Overall, the 2016 benchmark study showed 16 of the 20 farms evaluated each year declining in value, one benchmark resulting in no change, and three marginally increasing. Results follow trends throughout the Midwest Corn Belt.
The descending trend can be attributed to high row crop yields throughout the top producing countries of the world, resulting in lower commodity prices and contributing to reduced net farm income. As yields are reported throughout the Midwest, it appears the movement will continue into 2017.
In combination with these factors, if the Federal Reserve (Fed) votes to increase the Fed Funds Rate, as it is expected to soon, land values will likely continue moderately decreasing.
Study Reveals Value Reductions Across Land Classes
Illinois’ agriculture real estate is a location-specific asset whose value is determined by its farmland class. A farmland class is calculated using the University of Illinois’ Bulletin 811 Productivity Index table which classifies the soil in terms of a productivity index (PI) rating. Using soil maps, appraisers determine the percentage of soil types present on a farm to find the overall PI rating – the higher the rating, the more productive the farm’s soils. The overall PI rating places farmland into classes from A to C. Within FCI’s benchmark study, all farmland classes are evaluated.

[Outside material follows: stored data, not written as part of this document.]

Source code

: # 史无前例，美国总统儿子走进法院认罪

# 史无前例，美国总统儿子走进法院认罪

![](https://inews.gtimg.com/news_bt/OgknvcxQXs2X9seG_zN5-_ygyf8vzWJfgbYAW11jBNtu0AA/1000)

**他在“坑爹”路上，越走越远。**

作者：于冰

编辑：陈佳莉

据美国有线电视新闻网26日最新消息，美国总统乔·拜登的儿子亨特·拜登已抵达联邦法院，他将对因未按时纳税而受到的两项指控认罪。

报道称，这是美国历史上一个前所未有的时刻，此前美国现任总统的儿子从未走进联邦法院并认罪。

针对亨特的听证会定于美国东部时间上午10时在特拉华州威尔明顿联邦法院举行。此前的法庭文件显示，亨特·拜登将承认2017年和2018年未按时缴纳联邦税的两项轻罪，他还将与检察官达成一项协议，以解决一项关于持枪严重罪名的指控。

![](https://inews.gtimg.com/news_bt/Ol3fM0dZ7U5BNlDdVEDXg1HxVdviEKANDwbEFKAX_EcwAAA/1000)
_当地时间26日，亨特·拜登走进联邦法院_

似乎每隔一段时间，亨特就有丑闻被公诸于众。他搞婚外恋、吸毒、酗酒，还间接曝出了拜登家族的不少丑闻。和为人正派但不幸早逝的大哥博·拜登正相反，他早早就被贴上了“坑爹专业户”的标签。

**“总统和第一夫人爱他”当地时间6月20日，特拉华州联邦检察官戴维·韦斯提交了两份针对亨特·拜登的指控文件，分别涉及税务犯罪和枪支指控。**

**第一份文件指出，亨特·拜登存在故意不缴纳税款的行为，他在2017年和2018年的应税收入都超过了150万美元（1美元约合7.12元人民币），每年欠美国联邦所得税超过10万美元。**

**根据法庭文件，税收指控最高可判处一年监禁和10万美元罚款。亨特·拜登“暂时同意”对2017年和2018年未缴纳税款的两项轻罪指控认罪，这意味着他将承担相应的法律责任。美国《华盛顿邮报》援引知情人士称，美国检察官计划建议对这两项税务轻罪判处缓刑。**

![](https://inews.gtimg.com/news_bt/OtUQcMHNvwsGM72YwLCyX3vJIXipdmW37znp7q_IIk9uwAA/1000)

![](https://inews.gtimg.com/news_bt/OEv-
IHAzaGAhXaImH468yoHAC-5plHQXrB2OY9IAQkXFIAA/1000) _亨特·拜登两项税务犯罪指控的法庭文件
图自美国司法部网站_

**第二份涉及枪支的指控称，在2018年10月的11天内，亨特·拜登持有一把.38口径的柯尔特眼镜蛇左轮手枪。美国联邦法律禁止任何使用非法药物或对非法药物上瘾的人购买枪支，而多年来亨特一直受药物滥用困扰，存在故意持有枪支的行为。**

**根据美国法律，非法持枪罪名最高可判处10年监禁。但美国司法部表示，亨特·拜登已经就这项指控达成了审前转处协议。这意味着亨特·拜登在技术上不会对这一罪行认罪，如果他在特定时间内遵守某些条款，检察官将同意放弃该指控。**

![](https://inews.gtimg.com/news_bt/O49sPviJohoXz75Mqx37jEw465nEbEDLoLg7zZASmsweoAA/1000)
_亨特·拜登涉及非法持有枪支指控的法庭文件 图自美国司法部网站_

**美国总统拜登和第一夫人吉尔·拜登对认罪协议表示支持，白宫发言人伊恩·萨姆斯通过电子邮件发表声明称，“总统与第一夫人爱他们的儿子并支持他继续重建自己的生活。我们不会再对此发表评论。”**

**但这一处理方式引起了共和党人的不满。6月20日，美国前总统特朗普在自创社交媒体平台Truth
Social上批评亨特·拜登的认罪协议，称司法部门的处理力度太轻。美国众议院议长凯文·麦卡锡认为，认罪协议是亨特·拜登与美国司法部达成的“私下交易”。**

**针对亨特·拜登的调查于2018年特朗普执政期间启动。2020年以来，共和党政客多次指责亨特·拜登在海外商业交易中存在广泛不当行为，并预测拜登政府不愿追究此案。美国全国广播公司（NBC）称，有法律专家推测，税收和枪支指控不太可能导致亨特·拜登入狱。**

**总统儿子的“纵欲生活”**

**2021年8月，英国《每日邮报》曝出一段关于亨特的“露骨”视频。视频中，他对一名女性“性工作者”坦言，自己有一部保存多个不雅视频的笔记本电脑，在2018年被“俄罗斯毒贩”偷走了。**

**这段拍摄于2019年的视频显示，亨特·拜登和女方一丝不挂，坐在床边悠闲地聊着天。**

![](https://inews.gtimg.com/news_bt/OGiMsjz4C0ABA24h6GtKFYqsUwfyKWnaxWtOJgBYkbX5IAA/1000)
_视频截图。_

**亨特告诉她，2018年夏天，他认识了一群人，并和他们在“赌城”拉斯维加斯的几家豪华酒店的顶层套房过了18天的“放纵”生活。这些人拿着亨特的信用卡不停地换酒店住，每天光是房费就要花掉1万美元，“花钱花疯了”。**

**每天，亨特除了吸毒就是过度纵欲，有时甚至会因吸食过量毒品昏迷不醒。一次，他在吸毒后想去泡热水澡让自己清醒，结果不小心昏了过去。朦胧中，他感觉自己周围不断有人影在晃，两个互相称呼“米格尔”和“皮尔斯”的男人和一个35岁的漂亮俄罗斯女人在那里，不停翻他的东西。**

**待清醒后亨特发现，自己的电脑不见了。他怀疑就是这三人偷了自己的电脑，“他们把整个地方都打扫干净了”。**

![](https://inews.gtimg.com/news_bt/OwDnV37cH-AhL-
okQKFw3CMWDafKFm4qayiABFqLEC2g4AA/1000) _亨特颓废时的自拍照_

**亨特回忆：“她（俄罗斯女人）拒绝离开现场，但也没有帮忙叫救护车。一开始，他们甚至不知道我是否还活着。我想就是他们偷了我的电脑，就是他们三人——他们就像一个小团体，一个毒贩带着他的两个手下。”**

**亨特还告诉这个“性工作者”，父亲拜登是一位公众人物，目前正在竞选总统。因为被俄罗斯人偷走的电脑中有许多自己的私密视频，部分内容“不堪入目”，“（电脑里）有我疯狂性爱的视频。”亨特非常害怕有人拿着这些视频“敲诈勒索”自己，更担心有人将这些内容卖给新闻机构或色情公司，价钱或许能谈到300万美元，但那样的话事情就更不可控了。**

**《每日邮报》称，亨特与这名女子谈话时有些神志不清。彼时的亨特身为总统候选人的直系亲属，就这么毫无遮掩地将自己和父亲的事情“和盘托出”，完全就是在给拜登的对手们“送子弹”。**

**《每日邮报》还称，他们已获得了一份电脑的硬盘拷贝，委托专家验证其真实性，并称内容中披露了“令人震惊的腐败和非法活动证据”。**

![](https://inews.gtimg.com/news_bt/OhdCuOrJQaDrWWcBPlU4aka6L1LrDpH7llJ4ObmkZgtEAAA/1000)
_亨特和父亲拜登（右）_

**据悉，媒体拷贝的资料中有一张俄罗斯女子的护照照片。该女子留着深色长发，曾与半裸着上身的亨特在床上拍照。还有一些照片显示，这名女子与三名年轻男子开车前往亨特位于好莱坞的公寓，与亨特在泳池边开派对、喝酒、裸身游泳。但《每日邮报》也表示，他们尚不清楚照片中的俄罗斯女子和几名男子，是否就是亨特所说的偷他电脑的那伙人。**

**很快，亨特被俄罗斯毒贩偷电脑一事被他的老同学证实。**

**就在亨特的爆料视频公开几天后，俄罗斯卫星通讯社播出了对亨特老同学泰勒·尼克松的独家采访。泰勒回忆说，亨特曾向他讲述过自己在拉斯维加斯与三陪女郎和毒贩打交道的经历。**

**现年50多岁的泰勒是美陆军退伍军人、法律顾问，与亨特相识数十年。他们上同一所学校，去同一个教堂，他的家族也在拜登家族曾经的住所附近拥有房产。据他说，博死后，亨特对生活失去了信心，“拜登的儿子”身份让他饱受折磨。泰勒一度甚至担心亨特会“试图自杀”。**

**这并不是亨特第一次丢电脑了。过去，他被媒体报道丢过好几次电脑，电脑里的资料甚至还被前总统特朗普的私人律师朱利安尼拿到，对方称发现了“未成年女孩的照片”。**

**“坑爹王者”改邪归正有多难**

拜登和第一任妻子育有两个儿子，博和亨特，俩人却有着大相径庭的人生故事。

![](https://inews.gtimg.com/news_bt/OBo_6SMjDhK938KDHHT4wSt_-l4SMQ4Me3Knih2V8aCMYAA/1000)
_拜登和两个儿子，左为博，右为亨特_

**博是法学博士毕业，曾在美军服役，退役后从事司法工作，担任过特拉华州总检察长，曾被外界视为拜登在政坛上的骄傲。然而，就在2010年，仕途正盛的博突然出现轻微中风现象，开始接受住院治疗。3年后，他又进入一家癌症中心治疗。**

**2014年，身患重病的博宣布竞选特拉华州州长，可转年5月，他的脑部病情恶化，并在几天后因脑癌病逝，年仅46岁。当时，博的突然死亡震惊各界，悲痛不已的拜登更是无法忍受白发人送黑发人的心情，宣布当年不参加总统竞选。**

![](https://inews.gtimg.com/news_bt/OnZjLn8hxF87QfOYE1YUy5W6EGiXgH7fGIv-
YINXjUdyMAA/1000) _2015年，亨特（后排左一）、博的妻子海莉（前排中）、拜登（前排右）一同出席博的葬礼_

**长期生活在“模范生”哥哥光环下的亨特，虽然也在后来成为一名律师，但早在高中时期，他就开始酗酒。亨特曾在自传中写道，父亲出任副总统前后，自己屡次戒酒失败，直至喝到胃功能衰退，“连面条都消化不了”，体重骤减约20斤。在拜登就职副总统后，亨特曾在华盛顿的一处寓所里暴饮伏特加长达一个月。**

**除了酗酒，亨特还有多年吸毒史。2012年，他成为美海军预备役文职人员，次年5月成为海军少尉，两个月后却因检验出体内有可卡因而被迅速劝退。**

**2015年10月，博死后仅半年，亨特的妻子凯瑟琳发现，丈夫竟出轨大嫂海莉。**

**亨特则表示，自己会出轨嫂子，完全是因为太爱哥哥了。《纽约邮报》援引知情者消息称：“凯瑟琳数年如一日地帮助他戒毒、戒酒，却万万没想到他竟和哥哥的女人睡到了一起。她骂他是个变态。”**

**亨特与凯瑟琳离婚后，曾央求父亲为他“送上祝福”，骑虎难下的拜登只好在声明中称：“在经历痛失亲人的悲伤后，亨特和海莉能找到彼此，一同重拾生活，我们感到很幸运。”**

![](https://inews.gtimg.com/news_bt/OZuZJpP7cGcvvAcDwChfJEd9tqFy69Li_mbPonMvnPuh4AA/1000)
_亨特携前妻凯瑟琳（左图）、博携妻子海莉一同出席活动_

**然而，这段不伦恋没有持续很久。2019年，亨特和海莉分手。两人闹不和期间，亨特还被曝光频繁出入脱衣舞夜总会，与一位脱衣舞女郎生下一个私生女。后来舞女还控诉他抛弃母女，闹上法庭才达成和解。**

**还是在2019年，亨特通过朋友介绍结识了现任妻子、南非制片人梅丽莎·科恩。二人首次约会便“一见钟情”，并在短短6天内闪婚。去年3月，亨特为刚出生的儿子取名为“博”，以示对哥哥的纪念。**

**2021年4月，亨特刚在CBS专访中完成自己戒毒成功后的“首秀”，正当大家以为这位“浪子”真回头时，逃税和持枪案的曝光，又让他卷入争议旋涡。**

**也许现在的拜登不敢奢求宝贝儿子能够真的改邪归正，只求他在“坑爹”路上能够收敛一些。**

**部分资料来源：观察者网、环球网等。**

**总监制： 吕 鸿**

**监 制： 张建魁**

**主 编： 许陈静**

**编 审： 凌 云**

When considering the benchmarks individually, a wide range of percentage changes across the land classes were shown; the year-over-year percentage changes ranged from -15.53 percent to +3.12 percent.
How Land Trends Influence Buying and Selling
These benchmark values reveal current and long term trends and help set expectations for farm families planning to purchase or sell ground. However, regional trends do not define each piece of property. As farmers begin planning for 2017, they should look to a reliable appraisal service and agricultural lender to study local land values.
Understanding the historical sale trends and the productivity index of a piece of land will assist farmers in setting their maximum budget before the auction takes place – an important component to expanding or maintaining any operation.
Kent Reid is Chief Appraiser at Farm Credit Illinois. He was raised in Albion (Edwards County) and earned a bachelor’s degree in finance from Southern Illinois University Carbondale. Contact kreid@farmcreditIL.com with comments or questions.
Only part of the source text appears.